» Activity: List every line in this data where the string "features" occurs.

Saved entries
────────────────────
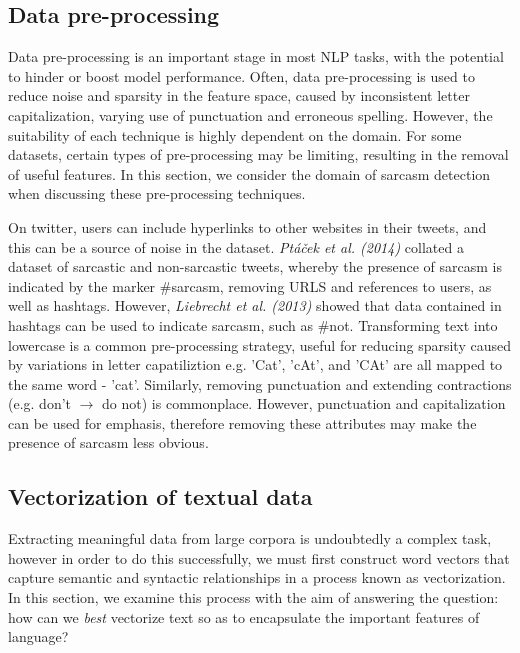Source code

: \documentclass[12pt,a4paper]{article}
\begin{document}
\subsection{Data pre-processing}
\noindent Data pre-processing is an important stage in most NLP tasks, with the potential to hinder or boost model performance. Often, data pre-processing is used to reduce noise and sparsity in the feature space, caused by inconsistent letter capitalization, varying use of punctuation and erroneous spelling. However, the suitability of each technique is highly dependent on the domain. For some datasets, certain types of pre-processing may be limiting, resulting in the removal of useful features. In this section, we consider the domain of sarcasm detection when discussing these pre-processing techniques.

On twitter, users can include hyperlinks to other websites in their tweets, and this can be a source of noise in the dataset. \textit{Pt{\'a}{\v{c}ek et al. (2014)}} \cite{ptavcek2014sarcasm} collated a dataset of sarcastic and non-sarcastic tweets, whereby the presence of sarcasm is indicated by the marker \#sarcasm, removing URLS and references to users, as well as hashtags. However, \textit{Liebrecht et al. (2013)} \cite{liebrecht2013perfect} showed that data contained in hashtags can be used to indicate sarcasm, such as \#not. Transforming text into lowercase is a common pre-processing strategy, useful for reducing sparsity caused by variations in letter capatiliztion e.g. 'Cat', 'cAt', and 'CAt' are all mapped to the same word - 'cat'. Similarly, removing punctuation and extending contractions (e.g. don't $\rightarrow$ do not) is commonplace. However, punctuation and capitalization can be used for emphasis, therefore removing these attributes may make the presence of sarcasm less obvious.
\vfill

\subsection{Vectorization of textual data}
\noindent Extracting meaningful data from large corpora is undoubtedly a complex task, however in order to do this successfully, we must first construct word vectors that capture semantic and syntactic relationships in a process known as vectorization. In this section, we examine this process with the aim of answering the question: how can we \textit{best} vectorize text so as to encapsulate the important features of language?
\end{document}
────────────────────
» Response:
\noindent Data pre-processing is an important stage in most NLP tasks, with the potential to hinder or boost model performance. Often, data pre-processing is used to reduce noise and sparsity in the feature space, caused by inconsistent letter capitalization, varying use of punctuation and erroneous spelling. However, the suitability of each technique is highly dependent on the domain. For some datasets, certain types of pre-processing may be limiting, resulting in the removal of useful features. In this section, we consider the domain of sarcasm detection when discussing these pre-processing techniques.
\noindent Extracting meaningful data from large corpora is undoubtedly a complex task, however in order to do this successfully, we must first construct word vectors that capture semantic and syntactic relationships in a process known as vectorization. In this section, we examine this process with the aim of answering the question: how can we \textit{best} vectorize text so as to encapsulate the important features of language?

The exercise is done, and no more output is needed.